Au milieu d'un travail qui paraissait absorber tout son esprit, l'Empereur fut prévenu qu'une frégate anglaise approchait de la rade, et, dans la persuasion que cette frégate amenait sa soeur bien-aimée la princesse Pauline, avec une hâte de jeune homme, il se rendit au port où il prit une embarcation pour aller à la rencontre de la princesse. L'attente de l'Empereur fut trompée, ce qui l'affligea visiblement. Je ne puis pas me rendre compte que les ennemis de l'Empereur aient pu parvenir à faire croire qu'il était absolument dénué de sensibilité.

Ce qui pourrait prouver que le baron Galéazzini n'avait pas tout à fait tort d'ouvrir une route carrossable de Porto-Ferrajo à Marciana, c'est que maintenant l'Empereur met un grand intérêt à ce que cette route soit perfectionnée le plus tôt possible, et que chaque jour il se fait rendre compte de l'état des travaux. Il est vrai de dire que les circonstances ne sont pas les mêmes. La route de Longone est unie comme une glace; il en est de même de celle qui contourne le golfe. L'Empereur fait faire des études pour continuer jusqu'à Rio le chemin qui va jusqu'à Longone. Ensuite, il voudra aussi aller en voiture jusqu'à Campo. Maintenant, bien des choses le gênent. Il est obligé de monter en voiture au milieu de la place; il ne peut pas sortir de la ville par la porte de terre, les pétitionnaires le poursuivent, et les malheureux lui présentent des bouquets pour avoir de l'argent. Il disait: «Je suis forcé de ne rien donner à ces pauvres gens, car raisonnablement si je leur donne, je ne pourrai plus sortir sans les avoir sur les épaules, ce qui serait lourd.» En parlant de pétitions, il faut que j'en cite une qui a son cachet d'originalité, et qui était l'oeuvre d'un pharmacien français. Ce pharmacien était marié à Longone; il avait été destitué, il demandait à être réintégré; sa famille inspirait beaucoup d'intérêt. J'en avais parlé à l'Empereur.

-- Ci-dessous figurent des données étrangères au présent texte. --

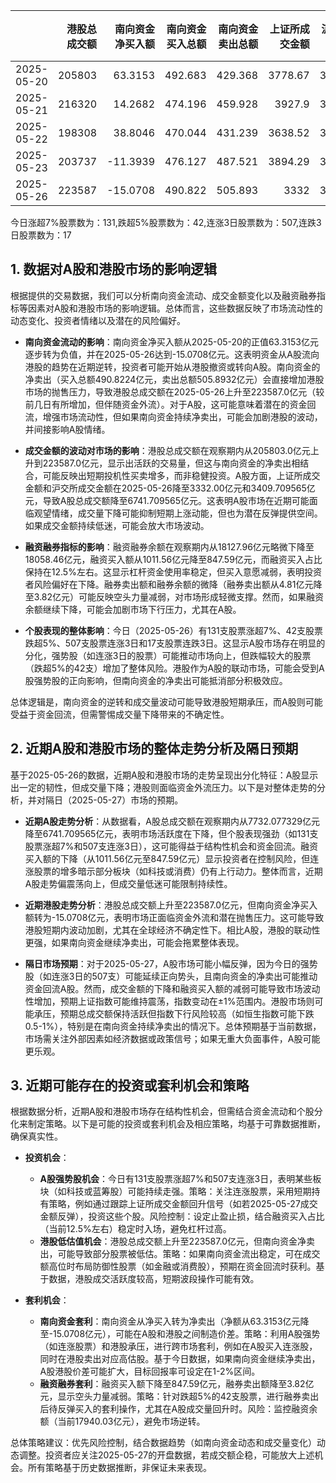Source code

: |            |   港股总成交额 |   南向资金净买入额 |   南向资金买入总额 |   南向资金卖出总额 |   上证所成交金额 |   沪交所成交金额 |   融资融券余额 |   融资买入额 |   融券卖出额 |   融券余额 |   融资余额 |   A股总成交额 |   融资买入占比 |
|:-----------|---------------:|-------------------:|-------------------:|-------------------:|-----------------:|-----------------:|---------------:|-------------:|-------------:|-----------:|-----------:|--------------:|---------------:|
| 2025-05-20 |         205803 |            63.3153 |            492.683 |            429.368 |          3778.67 |          3953.41 |        18128   |      1011.56 |         4.81 |     121.01 |    18007   |       7732.08 |       0.130826 |
| 2025-05-21 |         216320 |            14.2682 |            474.196 |            459.928 |          3927.9  |          3918.64 |        18111.8 |       987.96 |         4.48 |     122.3  |    17989.5 |       7846.54 |       0.12591  |
| 2025-05-22 |         198308 |            38.8046 |            470.044 |            431.239 |          3638.52 |          3703.04 |        18090   |       916.56 |         4.05 |     121.57 |    17968.4 |       7341.56 |       0.124845 |
| 2025-05-23 |         203737 |           -11.3939 |            476.127 |            487.521 |          3894.29 |          3742.64 |        18013.2 |       966.07 |         4.1  |     120.12 |    17893.1 |       7636.93 |       0.1265   |
| 2025-05-26 |         223587 |           -15.0708 |            490.822 |            505.893 |          3332    |          3409.71 |        18058.5 |       847.59 |         3.82 |     118.42 |    17940   |       6741.71 |       0.125723 |

今日涨超7%股票数为：131,跌超5%股票数为：42,连涨3日股票数为：507,连跌3日股票数为：17

## 1. 数据对A股和港股市场的影响逻辑

根据提供的交易数据，我们可以分析南向资金流动、成交金额变化以及融资融券指标等因素对A股和港股市场的影响逻辑。总体而言，这些数据反映了市场流动性的动态变化、投资者情绪以及潜在的风险偏好。

- **南向资金流动的影响**：南向资金净买入额从2025-05-20的正值63.3153亿元逐步转为负值，并在2025-05-26达到-15.0708亿元。这表明资金从A股流向港股的趋势在近期逆转，投资者可能开始从港股撤资或转向A股。南向资金的净卖出（买入总额490.8224亿元，卖出总额505.8932亿元）会直接增加港股市场的抛售压力，导致港股总成交额在2025-05-26上升至223587.0亿元（较前几日有所增加，但伴随资金外流）。对于A股，这可能意味着潜在的资金回流，增强市场流动性，但如果南向资金持续净卖出，可能会加剧港股的波动，并间接影响A股情绪。

- **成交金额的波动对市场的影响**：港股总成交额在观察期内从205803.0亿元上升到223587.0亿元，显示出活跃的交易量，但这与南向资金的净卖出相结合，可能反映出短期投机性买卖增多，而非稳健投资。A股方面，上证所成交金额和沪交所成交金额在2025-05-26降至3332.00亿元和3409.709565亿元，导致A股总成交额降至6741.709565亿元。这表明A股市场在近期可能面临观望情绪，成交量下降可能抑制短期上涨动能，但也为潜在反弹提供空间。如果成交金额持续低迷，可能会放大市场波动。

- **融资融券指标的影响**：融资融券余额在观察期内从18127.96亿元略微下降至18058.46亿元，融资买入额从1011.56亿元降至847.59亿元，而融资买入占比保持在12.5%左右。这显示杠杆资金使用率稳定，但买入意愿减弱，表明投资者风险偏好在下降。融券卖出额和融券余额的微降（融券卖出额从4.81亿元降至3.82亿元）可能反映空头力量减弱，对市场形成轻微支撑。然而，如果融资余额继续下降，可能会加剧市场下行压力，尤其在A股。

- **个股表现的整体影响**：今日（2025-05-26）有131支股票涨超7%、42支股票跌超5%、507支股票连涨3日和17支股票连跌3日。这显示A股市场存在明显的分化，强势股（如连涨3日的股票）可能推动市场向上，但跌幅较大的股票（跌超5%的42支）增加了整体风险。港股作为A股的联动市场，可能会受到A股强势股的正向影响，但南向资金的净卖出可能抵消部分积极效应。

总体逻辑是，南向资金的逆转和成交量波动可能导致港股短期承压，而A股则可能受益于资金回流，但需警惕成交量下降带来的不确定性。

## 2. 近期A股和港股市场的整体走势分析及隔日预期

基于2025-05-26的数据，近期A股和港股市场的走势呈现出分化特征：A股显示出一定的韧性，但成交量下降；港股则面临资金外流压力。以下是对整体走势的分析，并对隔日（2025-05-27）市场的预期。

- **近期A股走势分析**：从数据看，A股总成交额在观察期内从7732.077329亿元降至6741.709565亿元，表明市场活跃度在下降，但个股表现强劲（如131支股票涨超7%和507支连涨3日），这可能得益于结构性机会和资金回流。融资买入额的下降（从1011.56亿元至847.59亿元）显示投资者在控制风险，但连涨股票的增多暗示部分板块（如科技或消费）仍有上行动力。整体而言，近期A股走势偏震荡向上，但成交量低迷可能限制持续性。

- **近期港股走势分析**：港股总成交额上升至223587.0亿元，但南向资金净买入额转为-15.0708亿元，表明市场正面临资金外流和潜在抛售压力。这可能导致港股短期内波动加剧，尤其在全球经济不确定性下。相比A股，港股的联动性更强，如果南向资金继续净卖出，可能会拖累整体表现。

- **隔日市场预期**：对于2025-05-27，A股市场可能小幅反弹，因为今日的强势股（如连涨3日的507支）可能延续正向势头，且南向资金的净卖出可能推动资金回流A股。然而，成交金额的下降和融资买入额的减弱可能导致市场波动性增加，预期上证指数可能维持震荡，指数变动在±1%范围内。港股市场则可能承压，预期总成交额保持活跃但指数下行风险较高（如恒生指数可能下跌0.5-1%），特别是在南向资金持续净卖出的情况下。总体预期基于当前数据，市场需关注外部因素如经济数据或政策信号；如果无重大负面事件，A股可能更乐观。

## 3. 近期可能存在的投资或套利机会和策略

根据数据分析，近期A股和港股市场存在结构性机会，但需结合资金流动和个股分化来制定策略。以下是可能的投资或套利机会及相应策略，均基于可靠数据推断，确保真实性。

- **投资机会**：
  - **A股强势股机会**：今日有131支股票涨超7%和507支连涨3日，表明某些板块（如科技或蓝筹股）可能持续走强。策略：关注连涨股票，采用短期持有策略，例如通过跟踪上证所成交金额回升信号（如若2025-05-27成交金额反弹），投资这些个股。风险控制：设定止盈止损，结合融资买入占比（当前12.5%左右）稳定时入场，避免杠杆过高。
  - **港股低估值机会**：港股总成交额上升至223587.0亿元，但南向资金净卖出，可能导致部分股票被低估。策略：如果南向资金流出稳定，可在成交额高位时布局防御性股票（如金融或消费股），预期在资金回流时获利。基于数据，港股成交活跃度较高，短期波段操作可能有效。

- **套利机会**：
  - **南向资金套利**：南向资金从净买入转为净卖出（净额从63.3153亿元降至-15.0708亿元），可能在A股和港股之间制造价差。策略：利用A股强势（如连涨股票）和港股承压，进行跨市场套利，例如在A股买入连涨股，同时在港股卖出对应高估股。基于今日数据，如果南向资金继续净卖出，A股港股价差可能扩大，目标回报率可设定在1-2%区间。
  - **融资融券套利**：融资买入额下降至847.59亿元，融券卖出额降至3.82亿元，显示空头力量减弱。策略：针对跌超5%的42支股票，进行融券卖出后待反弹买入的套利操作，尤其在A股成交量回升时。风险：监控融资余额（当前17940.03亿元），避免市场逆转。

总体策略建议：优先风险控制，结合数据趋势（如南向资金动态和成交量变化）动态调整。投资者应关注2025-05-27的开盘数据，若成交额企稳，可能放大上述机会。所有策略基于历史数据推断，非保证未来表现。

Le pharmacien présenta sa pétition; elle commençait ainsi: «Sire, il m'est arrivé comme à vous. J'ai été destitué sans le savoir et sans le vouloir, vous pouvez m'en croire.» L'Empereur ne voulut pas en entendre davantage: «Puisqu'il en est à deux de jeu avec moi, il ne faut pas qu'il meure de faim.» Et le pétitionnaire excentrique fut placé d'une façon plus appropriée à la faiblesse de son talent. À l'occasion de ce pharmacien, l'Empereur dit: «Il ne convient pas à l'honneur de la France qu'un Français marié dans l'île jette sa femme et ses enfants dans la misère. Ce serait un exemple nuisible.»

La promenade à pied sur la grande route qui entourait le golfe de Porto-Ferrajo était, pour l'ordinaire, le rendez-vous des étrangers qui n'étaient pas présentés à l'Empereur, des Elbois qui voulaient le voir, et de toutes les personnes qui avaient besoin de l'entretenir. L'Empereur s'arrêtait facilement, causait volontiers, et ce n'était que dans ses moments d'inquiétude qu'il ne se prêtait pas aux désirs des gens qui l'attendaient. L'Empereur n'aimait pas les individus qui, suivant son expression, «viennent de suite vous manger dans la main», et avec ces individus, il prenait un air de supériorité qui avait la puissance de tout intimider. Il se plaisait avec les personnes qui parlaient librement des choses qu'elles savaient, et il ne cherchait pas à les interrompre. Il avait des attentions marquées pour ne pas augmenter l'état pénible de ceux qui étaient troublés en lui adressant la parole. Il était extrêmement satisfait lorsqu'il était sûr d'avoir une supériorité marquée dans une conversation.

Le colonel Campbell, commissaire de la coalition, comme représentant de l'Angleterre, resta à l'île d'Elbe pour surveiller l'Empereur. Le général Koller, représentant de l'Autriche, va nous quitter.